**EXERCISE DIRECTIONS:** Below are lines of data, and only some are wanted. Please repeat exactly those from the line that has "fit using the" through the line that has "0.00043, resulting in".

─── RECORDS SUPPLIED ───

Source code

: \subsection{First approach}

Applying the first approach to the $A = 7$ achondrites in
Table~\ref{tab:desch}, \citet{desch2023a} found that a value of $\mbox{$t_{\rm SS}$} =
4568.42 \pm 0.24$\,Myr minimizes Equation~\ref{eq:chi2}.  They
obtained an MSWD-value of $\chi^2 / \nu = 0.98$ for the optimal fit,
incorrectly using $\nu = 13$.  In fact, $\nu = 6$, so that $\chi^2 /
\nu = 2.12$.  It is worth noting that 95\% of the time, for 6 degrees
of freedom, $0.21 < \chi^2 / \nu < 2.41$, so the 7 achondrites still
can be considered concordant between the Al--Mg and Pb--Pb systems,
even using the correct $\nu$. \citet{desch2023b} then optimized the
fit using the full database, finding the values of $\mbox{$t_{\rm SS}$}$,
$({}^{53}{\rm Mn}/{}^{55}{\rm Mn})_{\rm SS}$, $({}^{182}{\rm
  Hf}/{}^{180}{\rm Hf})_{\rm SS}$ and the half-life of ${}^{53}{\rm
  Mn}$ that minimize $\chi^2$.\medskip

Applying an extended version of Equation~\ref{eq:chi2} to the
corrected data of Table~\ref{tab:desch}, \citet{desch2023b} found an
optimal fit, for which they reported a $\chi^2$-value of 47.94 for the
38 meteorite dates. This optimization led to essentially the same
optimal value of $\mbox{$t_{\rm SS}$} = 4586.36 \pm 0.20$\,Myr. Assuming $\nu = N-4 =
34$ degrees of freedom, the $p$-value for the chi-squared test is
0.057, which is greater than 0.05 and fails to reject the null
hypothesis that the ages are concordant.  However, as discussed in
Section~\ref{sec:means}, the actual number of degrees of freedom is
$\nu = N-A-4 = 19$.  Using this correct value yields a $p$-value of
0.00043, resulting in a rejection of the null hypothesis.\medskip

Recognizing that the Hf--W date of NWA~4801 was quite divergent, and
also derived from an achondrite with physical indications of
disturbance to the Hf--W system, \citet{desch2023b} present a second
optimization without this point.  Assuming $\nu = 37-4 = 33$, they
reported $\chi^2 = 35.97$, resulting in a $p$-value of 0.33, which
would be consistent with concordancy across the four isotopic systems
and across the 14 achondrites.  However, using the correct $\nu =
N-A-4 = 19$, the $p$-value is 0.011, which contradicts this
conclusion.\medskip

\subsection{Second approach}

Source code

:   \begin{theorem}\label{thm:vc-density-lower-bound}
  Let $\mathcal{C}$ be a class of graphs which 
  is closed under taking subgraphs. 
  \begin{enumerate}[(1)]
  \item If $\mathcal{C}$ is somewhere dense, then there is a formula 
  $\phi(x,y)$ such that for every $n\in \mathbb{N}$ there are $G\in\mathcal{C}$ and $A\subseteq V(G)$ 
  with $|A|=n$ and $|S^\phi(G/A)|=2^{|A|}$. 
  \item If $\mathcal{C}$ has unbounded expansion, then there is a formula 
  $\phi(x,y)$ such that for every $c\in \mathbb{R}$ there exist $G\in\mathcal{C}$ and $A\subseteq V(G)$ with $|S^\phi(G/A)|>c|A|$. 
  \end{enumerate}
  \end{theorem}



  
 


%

───

**TASK SOLUTION:**
fit using the full database, finding the values of $\mbox{$t_{\rm SS}$}$,
$({}^{53}{\rm Mn}/{}^{55}{\rm Mn})_{\rm SS}$, $({}^{182}{\rm
  Hf}/{}^{180}{\rm Hf})_{\rm SS}$ and the half-life of ${}^{53}{\rm
  Mn}$ that minimize $\chi^2$.\medskip

Applying an extended version of Equation~\ref{eq:chi2} to the
corrected data of Table~\ref{tab:desch}, \citet{desch2023b} found an
optimal fit, for which they reported a $\chi^2$-value of 47.94 for the
38 meteorite dates. This optimization led to essentially the same
optimal value of $\mbox{$t_{\rm SS}$} = 4586.36 \pm 0.20$\,Myr. Assuming $\nu = N-4 =
34$ degrees of freedom, the $p$-value for the chi-squared test is
0.057, which is greater than 0.05 and fails to reject the null
hypothesis that the ages are concordant.  However, as discussed in
Section~\ref{sec:means}, the actual number of degrees of freedom is
$\nu = N-A-4 = 19$.  Using this correct value yields a $p$-value of
0.00043, resulting in a rejection of the null hypothesis.\medskip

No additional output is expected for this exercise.